[Stored data]
________________
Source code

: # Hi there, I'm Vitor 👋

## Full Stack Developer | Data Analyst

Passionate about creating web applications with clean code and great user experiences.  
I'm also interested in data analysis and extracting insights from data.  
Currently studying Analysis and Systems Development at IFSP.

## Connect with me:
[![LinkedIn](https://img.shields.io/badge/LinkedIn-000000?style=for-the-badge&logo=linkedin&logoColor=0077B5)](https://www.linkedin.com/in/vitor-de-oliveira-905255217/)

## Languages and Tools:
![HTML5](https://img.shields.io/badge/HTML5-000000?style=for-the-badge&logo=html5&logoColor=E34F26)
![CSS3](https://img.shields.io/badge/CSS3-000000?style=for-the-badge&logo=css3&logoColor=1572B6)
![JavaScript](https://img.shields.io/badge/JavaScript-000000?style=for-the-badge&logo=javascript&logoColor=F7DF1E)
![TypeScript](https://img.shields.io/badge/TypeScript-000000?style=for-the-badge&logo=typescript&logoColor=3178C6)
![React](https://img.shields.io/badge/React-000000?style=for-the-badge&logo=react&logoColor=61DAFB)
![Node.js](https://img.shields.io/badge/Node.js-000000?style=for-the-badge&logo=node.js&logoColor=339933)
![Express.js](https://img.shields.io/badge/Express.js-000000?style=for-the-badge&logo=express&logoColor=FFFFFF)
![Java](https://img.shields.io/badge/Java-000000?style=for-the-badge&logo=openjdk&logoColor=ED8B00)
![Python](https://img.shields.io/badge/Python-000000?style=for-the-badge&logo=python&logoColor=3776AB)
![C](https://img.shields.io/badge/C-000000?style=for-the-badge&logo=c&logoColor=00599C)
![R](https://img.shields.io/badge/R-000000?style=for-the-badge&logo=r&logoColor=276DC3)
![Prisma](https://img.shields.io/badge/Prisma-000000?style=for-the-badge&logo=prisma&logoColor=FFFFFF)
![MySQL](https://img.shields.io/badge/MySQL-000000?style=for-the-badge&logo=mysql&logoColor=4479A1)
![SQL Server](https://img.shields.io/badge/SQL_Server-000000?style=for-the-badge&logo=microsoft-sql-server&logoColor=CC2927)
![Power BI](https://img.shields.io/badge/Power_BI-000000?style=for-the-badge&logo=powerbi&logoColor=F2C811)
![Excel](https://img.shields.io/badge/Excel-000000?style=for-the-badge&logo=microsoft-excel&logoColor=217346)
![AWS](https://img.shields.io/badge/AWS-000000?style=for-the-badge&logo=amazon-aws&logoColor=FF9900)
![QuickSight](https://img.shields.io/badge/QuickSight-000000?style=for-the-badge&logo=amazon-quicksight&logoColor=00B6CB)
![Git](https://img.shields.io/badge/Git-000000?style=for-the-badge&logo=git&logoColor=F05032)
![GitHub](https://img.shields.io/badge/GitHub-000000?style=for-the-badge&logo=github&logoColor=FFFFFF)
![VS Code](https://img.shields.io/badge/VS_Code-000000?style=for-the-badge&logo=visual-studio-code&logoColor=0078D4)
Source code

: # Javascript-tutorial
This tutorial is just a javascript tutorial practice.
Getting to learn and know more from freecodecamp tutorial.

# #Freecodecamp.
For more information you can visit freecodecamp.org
________________
> [WORK INSTRUCTIONS]:
Reproduce precisely, and with no line left out, each line from the top of the entries through the line that carries "## Connect with".

> [WRITTEN ANSWER]:
Source code

: # Hi there, I'm Vitor 👋

## Full Stack Developer | Data Analyst

Passionate about creating web applications with clean code and great user experiences.  
I'm also interested in data analysis and extracting insights from data.  
Currently studying Analysis and Systems Development at IFSP.

## Connect with me:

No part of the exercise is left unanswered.